Your instructions
The output should be all lines of the entries below in which the word "multicolumn" occurs.

Records for the exercise
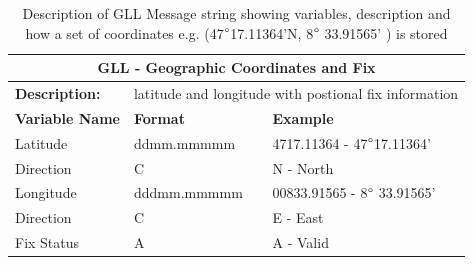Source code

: \begin{table}[H]
	\centering
	\caption{Description of GLL Message string showing variables, description and how a set of coordinates e.g. (47$\degree$17.11364'N,  8$\degree$ 33.91565' ) is stored}
	\begin{tabular}{|l|l|l|}
		\hline
		\multicolumn{3}{|c|}{\textbf{GLL - Geographic Coordinates and Fix}}\\
		\hline
		\textbf{Description:} & \multicolumn{2}{l|}{ latitude and longitude with postional fix information}\\
		\hline
		\textbf{Variable Name} & \textbf{Format}& \textbf{Example} \\
		\hline
		Latitude & ddmm.mmmmm & 4717.11364 - 47$\degree$17.11364'\\
		\hline
		Direction  & C & N - North \\
		\hline
		Longitude &dddmm.mmmmm & 00833.91565 - 8$\degree$ 33.91565' \\
		\hline
		Direction & C & E - East \\
		\hline
		Fix Status & A & A - Valid\\
		\hline
	\end{tabular}
	
	\label{tab:NMEA_GLL}
\end{table}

Solved exercise
		\multicolumn{3}{|c|}{\textbf{GLL - Geographic Coordinates and Fix}}\\
		\textbf{Description:} & \multicolumn{2}{l|}{ latitude and longitude with postional fix information}\\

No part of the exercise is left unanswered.